Le conseil militaire des rebelles ayant pris le pouvoir dans la république du Niger a l’intention de mobiliser des forces supplémentaires pour contrer une invasion potentielle, rapporte la chaîne tv Al-Arabiya.
Les dirigeants de la Cédéao, dont le Niger fait partie, ont exigé que les rebelles libèrent le président Bazoum avant le 7 août, menaçant notamment de recourir à la force. Mais les pays voisins, le Mali et le Burkina Faso, ont déclaré qu’ils considéreraient une telle action comme une attaque contre eux-mêmes.
L’ultimatum de la Cédéao n’ayant pas été respecté, les dirigeants communautaires se sont à nouveau réunis à Abuja, la capitale nigériane, le 10 août. La communauté a déclaré son « engagement inébranlable » en faveur du rétablissement de l’ordre constitutionnel au Niger.
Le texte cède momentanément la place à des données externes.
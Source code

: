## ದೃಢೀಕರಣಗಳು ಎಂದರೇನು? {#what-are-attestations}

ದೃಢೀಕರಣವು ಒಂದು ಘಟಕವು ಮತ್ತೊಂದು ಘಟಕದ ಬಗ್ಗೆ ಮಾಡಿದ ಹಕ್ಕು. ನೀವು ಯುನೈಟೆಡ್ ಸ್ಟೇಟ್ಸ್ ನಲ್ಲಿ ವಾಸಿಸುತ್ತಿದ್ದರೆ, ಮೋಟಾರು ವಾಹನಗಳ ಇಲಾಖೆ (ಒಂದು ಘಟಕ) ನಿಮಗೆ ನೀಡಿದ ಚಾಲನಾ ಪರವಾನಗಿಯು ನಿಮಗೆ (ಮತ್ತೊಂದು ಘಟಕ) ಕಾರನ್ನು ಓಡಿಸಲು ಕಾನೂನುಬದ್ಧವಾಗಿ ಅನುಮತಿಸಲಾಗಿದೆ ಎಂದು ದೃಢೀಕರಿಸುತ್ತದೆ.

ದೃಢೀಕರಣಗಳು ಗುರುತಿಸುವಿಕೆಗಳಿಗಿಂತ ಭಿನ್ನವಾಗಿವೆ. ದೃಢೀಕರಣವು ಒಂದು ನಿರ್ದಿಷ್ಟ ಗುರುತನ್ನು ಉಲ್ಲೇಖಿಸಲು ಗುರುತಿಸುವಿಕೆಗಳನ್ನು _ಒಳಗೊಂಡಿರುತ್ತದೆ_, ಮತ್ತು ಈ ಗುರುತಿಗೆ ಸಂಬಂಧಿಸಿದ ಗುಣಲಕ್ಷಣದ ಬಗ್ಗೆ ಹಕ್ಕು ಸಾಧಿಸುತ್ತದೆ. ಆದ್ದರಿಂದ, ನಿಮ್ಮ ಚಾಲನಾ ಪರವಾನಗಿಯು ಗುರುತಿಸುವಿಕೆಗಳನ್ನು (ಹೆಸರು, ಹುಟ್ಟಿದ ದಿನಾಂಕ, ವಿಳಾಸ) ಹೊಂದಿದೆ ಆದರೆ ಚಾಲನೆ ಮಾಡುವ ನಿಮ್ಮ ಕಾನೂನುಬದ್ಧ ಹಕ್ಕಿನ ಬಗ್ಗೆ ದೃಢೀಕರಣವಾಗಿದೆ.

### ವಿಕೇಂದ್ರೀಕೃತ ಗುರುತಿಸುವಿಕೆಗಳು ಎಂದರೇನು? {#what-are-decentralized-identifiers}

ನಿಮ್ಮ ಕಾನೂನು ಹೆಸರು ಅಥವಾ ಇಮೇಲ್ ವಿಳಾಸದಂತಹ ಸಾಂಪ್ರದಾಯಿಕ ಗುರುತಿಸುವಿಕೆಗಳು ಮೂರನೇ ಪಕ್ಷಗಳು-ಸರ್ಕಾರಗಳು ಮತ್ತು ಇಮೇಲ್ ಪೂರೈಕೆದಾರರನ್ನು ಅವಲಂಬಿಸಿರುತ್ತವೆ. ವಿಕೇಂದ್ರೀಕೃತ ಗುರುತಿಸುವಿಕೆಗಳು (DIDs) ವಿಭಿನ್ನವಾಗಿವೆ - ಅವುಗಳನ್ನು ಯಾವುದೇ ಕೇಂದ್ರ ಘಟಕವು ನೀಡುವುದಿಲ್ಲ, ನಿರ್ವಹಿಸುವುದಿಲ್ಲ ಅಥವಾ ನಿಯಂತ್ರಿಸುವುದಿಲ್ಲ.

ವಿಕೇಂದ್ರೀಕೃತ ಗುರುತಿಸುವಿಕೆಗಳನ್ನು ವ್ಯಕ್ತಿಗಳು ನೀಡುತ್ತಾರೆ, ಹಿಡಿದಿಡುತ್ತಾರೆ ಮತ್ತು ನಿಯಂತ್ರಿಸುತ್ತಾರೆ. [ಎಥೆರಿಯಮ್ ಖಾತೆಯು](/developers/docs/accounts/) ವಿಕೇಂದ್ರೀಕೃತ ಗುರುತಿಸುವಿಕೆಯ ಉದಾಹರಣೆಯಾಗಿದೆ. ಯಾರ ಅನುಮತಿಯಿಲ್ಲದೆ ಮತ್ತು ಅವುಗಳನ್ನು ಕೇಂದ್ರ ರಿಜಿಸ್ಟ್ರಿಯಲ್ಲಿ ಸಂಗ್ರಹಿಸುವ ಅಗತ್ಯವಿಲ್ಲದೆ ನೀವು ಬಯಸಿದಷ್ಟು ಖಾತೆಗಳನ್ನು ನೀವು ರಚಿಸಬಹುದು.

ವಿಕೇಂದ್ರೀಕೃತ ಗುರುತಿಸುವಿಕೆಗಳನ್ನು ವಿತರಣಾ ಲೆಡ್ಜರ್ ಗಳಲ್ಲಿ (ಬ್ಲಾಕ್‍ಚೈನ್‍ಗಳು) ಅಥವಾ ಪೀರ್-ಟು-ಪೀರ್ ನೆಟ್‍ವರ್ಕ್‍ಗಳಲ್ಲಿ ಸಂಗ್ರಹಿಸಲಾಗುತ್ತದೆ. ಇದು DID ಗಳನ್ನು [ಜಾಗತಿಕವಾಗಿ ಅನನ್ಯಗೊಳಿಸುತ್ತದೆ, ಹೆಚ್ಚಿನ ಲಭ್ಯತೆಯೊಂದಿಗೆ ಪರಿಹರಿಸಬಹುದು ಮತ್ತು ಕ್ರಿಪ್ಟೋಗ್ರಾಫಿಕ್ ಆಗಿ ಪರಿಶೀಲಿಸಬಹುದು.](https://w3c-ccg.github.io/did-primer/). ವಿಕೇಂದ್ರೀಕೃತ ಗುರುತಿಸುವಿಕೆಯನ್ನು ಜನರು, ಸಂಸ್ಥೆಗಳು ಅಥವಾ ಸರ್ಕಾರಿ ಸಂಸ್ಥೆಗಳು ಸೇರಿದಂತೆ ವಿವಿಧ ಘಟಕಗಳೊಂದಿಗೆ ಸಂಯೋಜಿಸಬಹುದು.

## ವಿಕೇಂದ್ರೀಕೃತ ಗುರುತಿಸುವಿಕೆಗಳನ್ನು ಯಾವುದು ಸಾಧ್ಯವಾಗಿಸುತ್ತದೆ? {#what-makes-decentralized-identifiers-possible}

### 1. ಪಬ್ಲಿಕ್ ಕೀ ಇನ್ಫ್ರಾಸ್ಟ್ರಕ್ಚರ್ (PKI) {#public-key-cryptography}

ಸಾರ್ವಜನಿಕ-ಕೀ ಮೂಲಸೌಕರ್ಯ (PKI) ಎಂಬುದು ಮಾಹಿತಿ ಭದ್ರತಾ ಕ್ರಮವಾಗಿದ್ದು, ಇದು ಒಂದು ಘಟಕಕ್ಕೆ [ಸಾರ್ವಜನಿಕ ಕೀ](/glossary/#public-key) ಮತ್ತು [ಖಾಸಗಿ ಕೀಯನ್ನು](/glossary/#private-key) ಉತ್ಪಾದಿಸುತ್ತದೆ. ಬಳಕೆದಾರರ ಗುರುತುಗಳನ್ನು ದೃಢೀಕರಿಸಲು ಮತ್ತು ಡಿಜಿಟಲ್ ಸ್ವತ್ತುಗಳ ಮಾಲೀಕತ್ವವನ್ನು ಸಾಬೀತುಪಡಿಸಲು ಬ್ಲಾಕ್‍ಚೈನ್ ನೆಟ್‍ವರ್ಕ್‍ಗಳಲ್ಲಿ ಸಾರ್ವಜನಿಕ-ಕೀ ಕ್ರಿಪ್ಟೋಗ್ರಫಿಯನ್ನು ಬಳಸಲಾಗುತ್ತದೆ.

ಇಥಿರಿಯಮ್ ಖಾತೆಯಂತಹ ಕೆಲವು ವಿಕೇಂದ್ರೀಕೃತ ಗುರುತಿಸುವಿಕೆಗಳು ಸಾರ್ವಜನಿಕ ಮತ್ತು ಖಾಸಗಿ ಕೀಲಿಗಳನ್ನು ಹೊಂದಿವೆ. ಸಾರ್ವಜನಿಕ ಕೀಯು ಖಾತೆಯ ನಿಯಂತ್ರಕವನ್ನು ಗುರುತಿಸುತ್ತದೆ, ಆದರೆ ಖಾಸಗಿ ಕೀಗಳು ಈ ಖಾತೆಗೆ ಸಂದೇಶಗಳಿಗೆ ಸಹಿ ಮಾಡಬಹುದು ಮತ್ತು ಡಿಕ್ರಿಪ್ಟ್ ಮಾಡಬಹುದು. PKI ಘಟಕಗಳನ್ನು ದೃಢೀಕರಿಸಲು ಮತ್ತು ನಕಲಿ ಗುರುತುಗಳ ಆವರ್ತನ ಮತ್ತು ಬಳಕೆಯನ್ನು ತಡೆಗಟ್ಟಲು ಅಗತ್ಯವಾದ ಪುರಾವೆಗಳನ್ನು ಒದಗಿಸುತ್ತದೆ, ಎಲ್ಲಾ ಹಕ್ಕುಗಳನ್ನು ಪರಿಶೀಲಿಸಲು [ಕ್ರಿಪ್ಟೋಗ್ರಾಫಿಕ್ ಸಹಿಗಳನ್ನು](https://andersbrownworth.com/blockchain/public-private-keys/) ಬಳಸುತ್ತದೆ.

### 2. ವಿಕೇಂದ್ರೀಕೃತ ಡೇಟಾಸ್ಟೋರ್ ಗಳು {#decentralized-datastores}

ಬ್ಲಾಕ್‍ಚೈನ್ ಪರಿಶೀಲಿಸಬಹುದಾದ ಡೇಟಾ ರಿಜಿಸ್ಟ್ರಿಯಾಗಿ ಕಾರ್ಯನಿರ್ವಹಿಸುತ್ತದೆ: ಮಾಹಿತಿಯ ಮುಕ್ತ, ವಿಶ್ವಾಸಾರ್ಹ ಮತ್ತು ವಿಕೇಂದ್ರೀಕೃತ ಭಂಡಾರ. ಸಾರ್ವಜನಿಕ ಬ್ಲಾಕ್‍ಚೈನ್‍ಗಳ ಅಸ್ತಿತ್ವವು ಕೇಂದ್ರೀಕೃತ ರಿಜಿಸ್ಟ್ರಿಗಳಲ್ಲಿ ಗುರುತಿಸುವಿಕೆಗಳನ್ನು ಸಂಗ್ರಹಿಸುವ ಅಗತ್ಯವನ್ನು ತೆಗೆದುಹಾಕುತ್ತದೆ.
Le président ivoirien Alassane Ouattara a déclaré à son retour du sommet que les dirigeants de la Cédéao étaient convenus de lancer une opération militaire au Niger « dès que possible ».
Cependant , les Etats-Unis ont ne pas pouvoir confirmer les informations selon lesquelles l’armée nigérienne menace de tuer le président déchu Mohamed Bazoum. C’est ce qu’a déclaré John Kirby, coordinateur des communications stratégiques au sein du Conseil de sécurité nationale de la Maison-Blanche, lors d’une réunion d’information.
« Je n’ai aucune information sur les articles de presse faisant état de menaces de mort. Il est toujours en détention et nous avons demandé à plusieurs reprises sa libération et sa réintégration », a-t-il déclaré.
« Je ne peux pas parler avec certitude de son état de santé et je ne peux pas confirmer les informations de presse faisant état de menaces potentielles pour sa vie », a ajouté Kirby.